For ETA-AAB in prostate cancer must be considered that their target, the ETA receptor, was identified in the prostate in the 1990s [28,29], where its expression increased with tumor stage, grade and recurrence [30]. Overstimulation of the endothelin receptor A led to pathogenic effects involved in tumor growth, epithelial mesenchymal transition, apoptosis, metastasis, angiogenesis, and drug resistance, thus probably contributing to prostate carcinogenesis [2-5].
Unfortunately, a meta-analysis of clinical trials of ETA receptor antagonists for the treatment of hormone refractory prostate cancer did not show a significant benefit for overall or progression-free survival. However, patients benefited from a reduction in cancer-related bone pain and skeletal events [31].
To approximate the carcinogenic effects of α1-AAB, several arguments for the effects of α1-adrenergic receptor-mediated signaling on the development, progression and prevention of prostate cancer were summarized in [7].

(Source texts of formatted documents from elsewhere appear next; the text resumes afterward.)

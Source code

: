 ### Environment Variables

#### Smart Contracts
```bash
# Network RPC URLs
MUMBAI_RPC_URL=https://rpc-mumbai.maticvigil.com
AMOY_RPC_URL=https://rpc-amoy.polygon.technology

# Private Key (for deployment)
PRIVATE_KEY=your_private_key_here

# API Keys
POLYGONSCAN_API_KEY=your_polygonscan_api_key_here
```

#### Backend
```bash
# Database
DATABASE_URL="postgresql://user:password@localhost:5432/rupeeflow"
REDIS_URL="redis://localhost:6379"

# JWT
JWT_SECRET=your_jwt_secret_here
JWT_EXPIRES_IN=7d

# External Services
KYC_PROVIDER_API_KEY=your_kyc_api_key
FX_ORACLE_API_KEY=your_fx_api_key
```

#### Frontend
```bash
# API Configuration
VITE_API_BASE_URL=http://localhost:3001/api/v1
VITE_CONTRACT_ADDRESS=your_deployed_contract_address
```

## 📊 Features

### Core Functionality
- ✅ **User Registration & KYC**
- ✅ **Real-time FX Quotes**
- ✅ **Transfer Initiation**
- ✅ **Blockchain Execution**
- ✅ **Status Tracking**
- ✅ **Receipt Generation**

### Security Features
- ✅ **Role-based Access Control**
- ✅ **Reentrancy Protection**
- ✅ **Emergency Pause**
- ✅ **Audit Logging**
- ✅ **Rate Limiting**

The α1-adrenergic receptor subtype A is localized in the prostate [32,33] and mRNA and receptor increase were found in the aging gland [34,35]. Proliferation in prostate cancer epithelium was demonstrated after α1-adrenergic receptor stimulation [36]. Due to potentially carcinogenic effects seen after stimulation of the α1-adrenergic receptor in prostate cell lines, suitable blockers have been proposed for the treatment of prostate cancer [37]. Retrospective cohort and observational studies did indeed show a reduced incidence of prostate cancer if patients treated with α1- adrenergic receptor blockers for hypertension and/or benign prostate hyperplasia; in the latter patients the blockers increased the apoptotic index and reduced the vascularity of the prostate tumor [36].
For some antitumor effects of the α1-adrenergic receptor antagonists, however, in addition to the patient benefit discussed as a result of the α1-adrenergic receptor antagonization, a DNA breaking activity of the blockers, which leads to mitotic arrest of the cell cycle and mitochondrial damage, must be considered [37].
By combining ETA-AAB and α1-AAB in prostate cancer with the downstream effects after agonist binding and the lack of prevention of GPCR over-stimulation after GPCR-AAB binding [15], we postulate the establishment of GPCR-AAB/GRCR axes that should be more potent than the physiological axes in over-stimulation and induction of pathologies.
As illustrated in Fig. 4 (using data published in [38-40]), the different binding sites were considered the reason for the discrepancy between physiological agonists and GPCR-AAB in GPCR stimulation and control. While physiological agonists bind in a hydrophobic pocket of GPCR, GPCR-AAB binds to the extracellular loops and, due to the bivalent nature of IgG, crosslink the GPCR to realize the functional activity of GPCR-AAB without control.
It remains speculative, however, whether the postulated creation of the α1-AAB/α1-adrenergic and ETA-AAB/ETA receptor axes in prostate cancer patients overpowers the drug-induced receptor antagonization that was intended to benefit patients.
However, it should not be concealed that, derived mainly from studies of cardiovascular diseases associated with GPCR-AAB, there were convincing data that demonstrated a more pronounced patient benefit if antagonist treatment was combined with an attack on the GPCR-AAB [41].
In case future studies manifest the pathogenic roles of α1-AAB and ETA-AAB in prostate cancer, a treatment strategy targeting the GPCR-AAB should be considered. As a first step of such treatment strategy, we demonstrated the in vitro neutralization of the prostate cancer associated GPCR-AAB with the drug BC 007.
The recently successfully completed phase 1 clinical trial with BC 007 in combination with the successful demonstration of GPCR-AAB neutralization in humans [42,43] could open the door for studies to evaluate in vivo GPCR-AAB neutralization with BC 007 as a new complementary therapeutic strategy for patients with prostate cancer.